In: Der Tagesspiegel, 30.4.1996, S. 25.

 


Alexander Königs

Per Mouseklick durch das Referat.
Multimedia: Am HU-Institut für Kulturwissenschaften schreiben Studenten neuartige Arbeiten


 

 

 
   
 

Eine eigene Zeitung - das wäre doch was. Wo bis vor zwei, drei Jahren noch immense Investitionen, ein Stab von Mitarbeitern und verlegerisches Können gefragt war, genügen heute ein PC und ein leidlich kundiger Computerenthusiast. Das Internet macht's möglich: die eigene (virtuelle) Zeitung, die auf einem x-beliebigen Server irgendwo in der Welt "ausliegt" und über World Wide Web (WWW), von jedem erreicht werden kann, der an das Internet angeschlossen ist.
Am Fachbereich Kulturwissenschaften der Humboldt-Universität können Studenten lernen, wie solche Web-Seiten eingerichtet und gestaltet werden.

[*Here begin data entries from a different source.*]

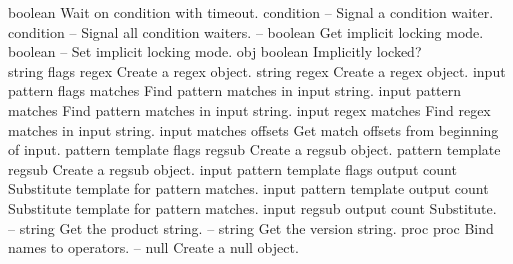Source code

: \begin{longtable}{}
	{boolean}
	{Wait on condition with timeout.}
\hline
\optableent
	{condition}
	{{\bf {}}}
	{--}
	{Signal a condition waiter.}
\hline
\optableent
	{condition}
	{{\bf {}}}
	{--}
	{Signal all condition waiters.}
\hline
\optableent
	{--}
	{{\bf {}}}
	{boolean}
	{Get implicit locking mode.}
\hline
\optableent
	{boolean}
	{{\bf {}}}
	{--}
	{Set implicit locking mode.}
\hline
\optableent
	{obj}
	{{\bf {}}}
	{boolean}
	{Implicitly locked?}
\hline \hline
{} \\
\hline \hline
\optableent
	{string flags}
	{{\bf {}}}
	{regex}
	{Create a regex object.}
\optableent
	{string}
	{{\bf {}}}
	{regex}
	{Create a regex object.}
\hline
\optableent
	{input pattern flags}
	{{\bf {}}}
	{matches}
	{Find pattern matches in input string.}
\optableent
	{input pattern}
	{{\bf {}}}
	{matches}
	{Find pattern matches in input string.}
\optableent
	{input regex}
	{{\bf {}}}
	{matches}
	{Find regex matches in input string.}
\hline
\optableent
	{input matches}
	{{\bf {}}}
	{offsets}
	{Get match offsets from beginning of input.}
\hline
\optableent
	{pattern template flags}
	{{\bf {}}}
	{regsub}
	{Create a regsub object.}
\optableent
	{pattern template}
	{{\bf {}}}
	{regsub}
	{Create a regsub object.}
\hline
\optableent
	{input pattern template flags}
	{{\bf {}}}
	{output count}
	{Substitute template for pattern matches.}
\optableent
	{input pattern template}
	{{\bf {}}}
	{output count}
	{Substitute template for pattern matches.}
\optableent
	{input regsub}
	{{\bf {}}}
	{output count}
	{Substitute.}
\hline \hline
{} \\
\hline \hline
\optableent
	{--}
	{{\bf {}}}
	{string}
	{Get the product string.}
\hline
\optableent
	{--}
	{{\bf {}}}
	{string}
	{Get the version string.}
\hline
\optableent
	{proc}
	{{\bf {}}}
	{proc}
	{Bind names to operators.}
\hline
\optableent
	{--}
	{{\bf {}}}
	{null}
	{Create a null object.}
\end{longtable}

Gleichzeitig arbeitet eine Projektgruppe unter Leitung: von Assistent Peter Matussek an der Einrichtung einer Homepage für das Institut.
Noch erreicht man unter dem kryptischen Namen "http:// hppoolO.rz.hu-berlin.de/ ~hO256kef/Home.IfK.html" nur eine Web-Seite mit dem Hinweis "Hier wird gebaut!". Doch schon bald sollen hier genaue Auskünfte über Hintergründe und Forschungsziele der Kulturwissenschaften, das Kommentierte Vorlesungsverzeichnis sowie Lagepläne zu finden sein, die den Studenten die Orientierung im Institut erleichtern. Wer möchte, kann sich auch direkt per Email an seine Dozenten und Kommilitonen wenden, oder geistige Ergüsse in der eigens dafür konstruierten Seite veröffentlichen.
Die Kulturwissenschaftler versuchen aus der abstrakten Formel Multimedia ein handfestes Werkzeug zu machen. Dabei sollen, so Matussek, "keine Technikfreaks herangezogen werden, die prozessorgeil weder nach rechts oder links sehen und sich nicht für praktische Anwendungen interessieren." Die Studenten sollen sich mit der technologischen Entwicklung, die Arbeitserleichterung und neue Perspektiven bringen kann, vertraut machen.
Außerdem scheint Reflexion nötig, um sich von den Schlagwörtern der schönen, neuen Multimedia-Welt nicht verzaubern zu lassen: Kann man aus dem Internet überhaupt gezielt Informationen heraus ziehen - und was sind eigentlich sogenannte Multimedia-Anwendungen? Ein Projektkurs befaßt sich zum Beispiel mit der Integration von Multimedia in Referate und Hausarbeiten. "Die ersten Multimedia-Referate sind gerade in Arbeit. Manchem Studenten gelingt es so, neue Ausdrucksformen zu finden", sagt Matussek.
Für ihn sind Multimedia-Referate ein Gewebe von Text, Graphik, Video- und Audiosequenzen, die untereinander durch sogenannte "links" verknüpft sind und so dem Benutzer leicht verständlich Querverweise und logische Verknüpfungen veranschaulichen. Ein Text bleibt zwar die Grundlage - kompakte Information läßt sich dort am besten verpacken -, jedoch führen Schlüsselwörter den Benutzer auf Mausklick zu digitalisierten Fotos, zu Videosequenzen oder Kalkulationstabellen, in denen verschiedene Fallbeispiele durchgespielt werden können.
Vielleicht werden in ein paar Jahren Referate am Ende der Sitzung als CD-ROM verteilt. Der passive Zuhörer könnte dann zu Hause an seinem Computer zu einem aktiv Lernenden werden, der sich mit der Materie auseinandersetzt. Ton- und Bildsequenzen lassen sich beliebig oft ansehen, Unverstandenes läßt sich von verschiedenen Seiten betrachten. Der Aufbau der Arbeit ist nicht mehr wie bei Texten linear. Ein Schlüsselwort aus der Mitte des Ausgangstextes kann den Benutzer spielerisch über viele verknüpfte Ebenen zum Lernziel führen. Der Studierende kann die für ihn am besten geeignete Lernmethode bestimmen.
Noch haben es Multimedia-Pioniere an den Unis allerdings nicht unbedingt leicht, erfährt Peter Matussek gerade: Er möchte seine Habilitation gerne als multimedial gestaltete CD-Rom herausbringen. Das ist zwar möglich, aber mindestens ein Exemplar muß gedruckt und gebunden werden. Gutenbergs Erben verlangen das so.